EXTRACTED DATA:
# # # # # # #

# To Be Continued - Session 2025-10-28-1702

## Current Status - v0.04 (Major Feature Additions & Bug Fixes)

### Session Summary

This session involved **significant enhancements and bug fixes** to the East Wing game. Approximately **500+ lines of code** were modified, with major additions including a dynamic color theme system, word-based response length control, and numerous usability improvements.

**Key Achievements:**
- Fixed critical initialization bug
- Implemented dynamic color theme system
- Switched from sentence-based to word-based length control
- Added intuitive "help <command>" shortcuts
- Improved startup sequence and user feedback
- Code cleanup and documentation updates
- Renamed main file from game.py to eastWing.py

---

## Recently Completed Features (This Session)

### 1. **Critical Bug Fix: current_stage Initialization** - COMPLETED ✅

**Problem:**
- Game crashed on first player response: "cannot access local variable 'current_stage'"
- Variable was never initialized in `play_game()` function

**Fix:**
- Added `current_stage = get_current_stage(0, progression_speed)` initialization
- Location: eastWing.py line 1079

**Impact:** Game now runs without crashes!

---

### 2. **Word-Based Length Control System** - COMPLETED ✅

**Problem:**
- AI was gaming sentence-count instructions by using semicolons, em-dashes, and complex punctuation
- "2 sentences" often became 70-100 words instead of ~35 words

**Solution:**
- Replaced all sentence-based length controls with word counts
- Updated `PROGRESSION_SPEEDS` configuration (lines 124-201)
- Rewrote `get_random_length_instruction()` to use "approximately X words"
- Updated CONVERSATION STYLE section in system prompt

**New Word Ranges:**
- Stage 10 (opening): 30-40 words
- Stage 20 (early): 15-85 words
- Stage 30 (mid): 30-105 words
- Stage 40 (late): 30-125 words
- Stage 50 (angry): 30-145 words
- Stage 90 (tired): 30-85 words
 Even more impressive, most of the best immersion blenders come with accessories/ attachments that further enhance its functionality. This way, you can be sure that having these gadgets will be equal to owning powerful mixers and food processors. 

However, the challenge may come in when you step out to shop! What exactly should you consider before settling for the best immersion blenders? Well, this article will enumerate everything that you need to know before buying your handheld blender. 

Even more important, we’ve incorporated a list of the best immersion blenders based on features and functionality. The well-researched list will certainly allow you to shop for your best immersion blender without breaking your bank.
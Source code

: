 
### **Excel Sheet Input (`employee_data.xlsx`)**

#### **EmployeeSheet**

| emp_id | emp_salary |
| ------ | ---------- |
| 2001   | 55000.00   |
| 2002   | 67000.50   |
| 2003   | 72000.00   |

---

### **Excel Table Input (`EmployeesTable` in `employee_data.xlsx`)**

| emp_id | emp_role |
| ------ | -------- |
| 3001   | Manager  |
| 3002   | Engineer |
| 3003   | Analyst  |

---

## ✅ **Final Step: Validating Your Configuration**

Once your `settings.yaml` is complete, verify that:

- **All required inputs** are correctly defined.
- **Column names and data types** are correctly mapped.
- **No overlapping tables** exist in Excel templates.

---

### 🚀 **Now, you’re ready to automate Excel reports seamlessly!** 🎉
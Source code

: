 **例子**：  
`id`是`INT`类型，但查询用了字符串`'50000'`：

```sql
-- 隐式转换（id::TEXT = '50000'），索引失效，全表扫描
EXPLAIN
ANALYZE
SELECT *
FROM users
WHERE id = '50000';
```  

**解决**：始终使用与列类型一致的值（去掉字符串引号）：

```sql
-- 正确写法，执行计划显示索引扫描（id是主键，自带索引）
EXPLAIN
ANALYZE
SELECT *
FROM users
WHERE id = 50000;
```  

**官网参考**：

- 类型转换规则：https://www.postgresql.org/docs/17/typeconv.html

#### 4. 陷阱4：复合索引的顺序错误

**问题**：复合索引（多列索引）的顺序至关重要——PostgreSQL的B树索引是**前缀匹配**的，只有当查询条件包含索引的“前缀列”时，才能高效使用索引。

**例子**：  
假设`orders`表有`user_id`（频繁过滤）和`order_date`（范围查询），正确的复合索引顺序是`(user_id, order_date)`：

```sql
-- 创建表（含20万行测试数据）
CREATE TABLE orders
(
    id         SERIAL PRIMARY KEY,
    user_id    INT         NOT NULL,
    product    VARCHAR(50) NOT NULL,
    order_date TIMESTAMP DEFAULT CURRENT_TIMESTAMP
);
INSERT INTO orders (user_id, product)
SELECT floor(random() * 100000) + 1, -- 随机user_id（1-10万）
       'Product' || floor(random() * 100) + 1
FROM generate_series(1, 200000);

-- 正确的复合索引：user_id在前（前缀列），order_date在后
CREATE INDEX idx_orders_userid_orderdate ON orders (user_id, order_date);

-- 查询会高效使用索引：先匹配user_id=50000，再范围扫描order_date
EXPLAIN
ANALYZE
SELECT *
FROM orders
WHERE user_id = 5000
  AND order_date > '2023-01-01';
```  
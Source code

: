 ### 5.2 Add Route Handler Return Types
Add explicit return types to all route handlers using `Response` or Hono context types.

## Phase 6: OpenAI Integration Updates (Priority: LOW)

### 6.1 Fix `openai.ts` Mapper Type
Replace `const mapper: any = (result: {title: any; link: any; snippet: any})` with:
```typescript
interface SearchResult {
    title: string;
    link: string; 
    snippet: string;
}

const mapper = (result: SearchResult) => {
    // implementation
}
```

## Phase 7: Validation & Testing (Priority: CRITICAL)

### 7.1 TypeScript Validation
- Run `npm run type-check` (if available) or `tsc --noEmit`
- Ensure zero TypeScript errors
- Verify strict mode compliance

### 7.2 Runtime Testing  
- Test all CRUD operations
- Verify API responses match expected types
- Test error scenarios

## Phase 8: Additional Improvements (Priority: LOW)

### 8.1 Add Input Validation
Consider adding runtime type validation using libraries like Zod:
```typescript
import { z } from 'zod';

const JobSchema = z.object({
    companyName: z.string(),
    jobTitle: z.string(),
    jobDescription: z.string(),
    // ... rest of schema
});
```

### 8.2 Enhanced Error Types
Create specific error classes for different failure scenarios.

# # # # # # #

PROBLEM TO WORK ON: Scan the data above. Return every line with "theme" in it.

RESULT OF THIS TASK:
This session involved **significant enhancements and bug fixes** to the East Wing game. Approximately **500+ lines of code** were modified, with major additions including a dynamic color theme system, word-based response length control, and numerous usability improvements.
- Implemented dynamic color theme system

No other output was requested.